What were libs saying about non-violent protests after the Zimmerman verdict?, It’s too bad for some bloggers that the Internet doesn’t come with an eraser.
It would certainly come in handy right now for a whole slew of online “journalists” who seized on the calm before the storm on Sunday as proof that the “white” predictions of riots were way overblown.
Take PoliticsUSA, which prides itself on being a source of “real liberal politics.” (The site’s banner doesn’t clarify whether real is an adverb modifying liberal or an adjective modifying politics, but you’ll have to wrestle with that conundrum on your own.)
On Sunday the blog’s Sarah Jones smirked:
Now that the acquittal has happened, the angry whites at Fox News are fear-mongering about the inevitable ‘riots’ of ‘those people’. Yet there have been no riots, oddly enough, given the magnitude of the injustice.

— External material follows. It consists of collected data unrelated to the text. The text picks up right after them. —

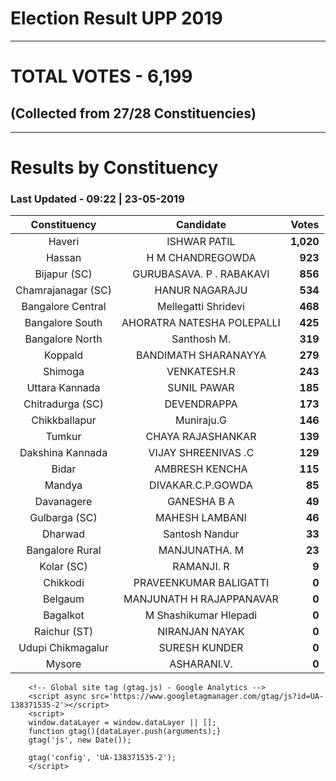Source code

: # Election Result UPP 2019

---
# TOTAL VOTES - 6,199 
## (Collected from 27/28 Constituencies) 


---
# Results by Constituency 

### Last Updated - 09:22 | 23-05-2019 


|   Constituency   |        Candidate         |  Votes  |
|:----------------:|:------------------------:|--------:|
|      Haveri      |       ISHWAR PATIL       |**1,020**|
|      Hassan      |     H M CHANDREGOWDA     |  **923**|
|   Bijapur (SC)   | GURUBASAVA. P . RABAKAVI |  **856**|
|Chamrajanagar (SC)|      HANUR NAGARAJU      |  **534**|
|Bangalore Central |   Mellegatti Shridevi    |  **468**|
| Bangalore South  |AHORATRA NATESHA POLEPALLI|  **425**|
| Bangalore North  |       Santhosh M.        |  **319**|
|     Koppald      |   BANDIMATH SHARANAYYA   |  **279**|
|     Shimoga      |       VENKATESH.R        |  **243**|
|  Uttara Kannada  |       SUNIL PAWAR        |  **185**|
| Chitradurga (SC) |       DEVENDRAPPA        |  **173**|
|  Chikkballapur   |        Muniraju.G        |  **146**|
|      Tumkur      |    CHAYA RAJASHANKAR     |  **139**|
| Dakshina Kannada |   VIJAY SHREENIVAS .C    |  **129**|
|      Bidar       |      AMBRESH KENCHA      |  **115**|
|      Mandya      |    DIVAKAR.C.P.GOWDA     |   **85**|
|    Davanagere    |       GANESHA B A        |   **49**|
|  Gulbarga (SC)   |      MAHESH LAMBANI      |   **46**|
|     Dharwad      |      Santosh Nandur      |   **33**|
| Bangalore Rural  |      MANJUNATHA. M       |   **23**|
|    Kolar (SC)    |        RAMANJI. R        |    **9**|
|     Chikkodi     |  PRAVEENKUMAR BALIGATTI  |    **0**|
|     Belgaum      | MANJUNATH H RAJAPPANAVAR |    **0**|
|     Bagalkot     |  M Shashikumar Hlepadi   |    **0**|
|   Raichur (ST)   |      NIRANJAN NAYAK      |    **0**|
|Udupi Chikmagalur |      SURESH KUNDER       |    **0**|
|      Mysore      |       ASHARANI.V.        |    **0**|



        <!-- Global site tag (gtag.js) - Google Analytics -->
        <script async src='https://www.googletagmanager.com/gtag/js?id=UA-138371535-2'></script>
        <script>
        window.dataLayer = window.dataLayer || [];
        function gtag(){dataLayer.push(arguments);}
        gtag('js', new Date());

        gtag('config', 'UA-138371535-2');
        </script>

Jones leads into her toldja-so commentary with a prediction from Jay Smooth, whom she describes as the host of “a hip-hop radio show in New York and occasional music commentary on NPR. Back in July, Mr. Smooth tweeted, “The fundamental danger of an acquittal is not more riots, it is more George Zimmermans.”
Another warning shot across the bow fired more recently (evidently not everyone has Jay Smooth’s keen foresight) was an article in TIME by Marc Polite. The column, published on July 11, the day before the jury was sent out to deliberate, accused city officials bracing for violence in the event of an acquittal of being racist. The “black community,” he admonished, “has become more sophisticated in protesting injustice” since the days of South Central LA.
Then there was a holier-than-thou (if thou art conservative) essay by Jelani Cobb in “The New Yorker” that not only read whites the — er … riot act but lectured all comers on the real lesson to be learned from the black community’s pacific reaction to the verdict:
The prediction of violence was not simply wrong. It was wrong for all the wrong reasons, in an echo of the way responsibility in the case was shifted onto Martin’s shoulders. There’s a sly inversion at work in the references to lynch mobs and riots, one that takes Zimmerman’s acquittal and expands it to all of American history.
This country has a long history of lynchings, but not one in which non-black defendants needed to fear the fury of black mobs. Amplifying the irony is the fact that the verdict was announced on July 13, 2013 — the hundred-and-fiftieth anniversary of the Civil War draft riots in New York City, in which white mobs pursued and killed blacks on the streets and burned a black orphanage to the ground.
America’s past is populated with similar rioters, driven by a desire to eliminate black voting, to discipline purported black criminals en masse, to veto school integration at the grassroots level. We scarcely discuss them and would like to believe that they have no bearing upon the present. The mass uprisings that followed the Rodney King verdict and Martin Luther King’s assassination remain lodged in public memory. The riots to prevent busing and punish blacks who wandered into white neighborhoods do not.
So how surprised should anyone be that reports have surfaced of some half-dozen beat-downs on lone white or Hispanic(!) victims by gangs of black youths invoking the battle cry “This is for Tayvon”?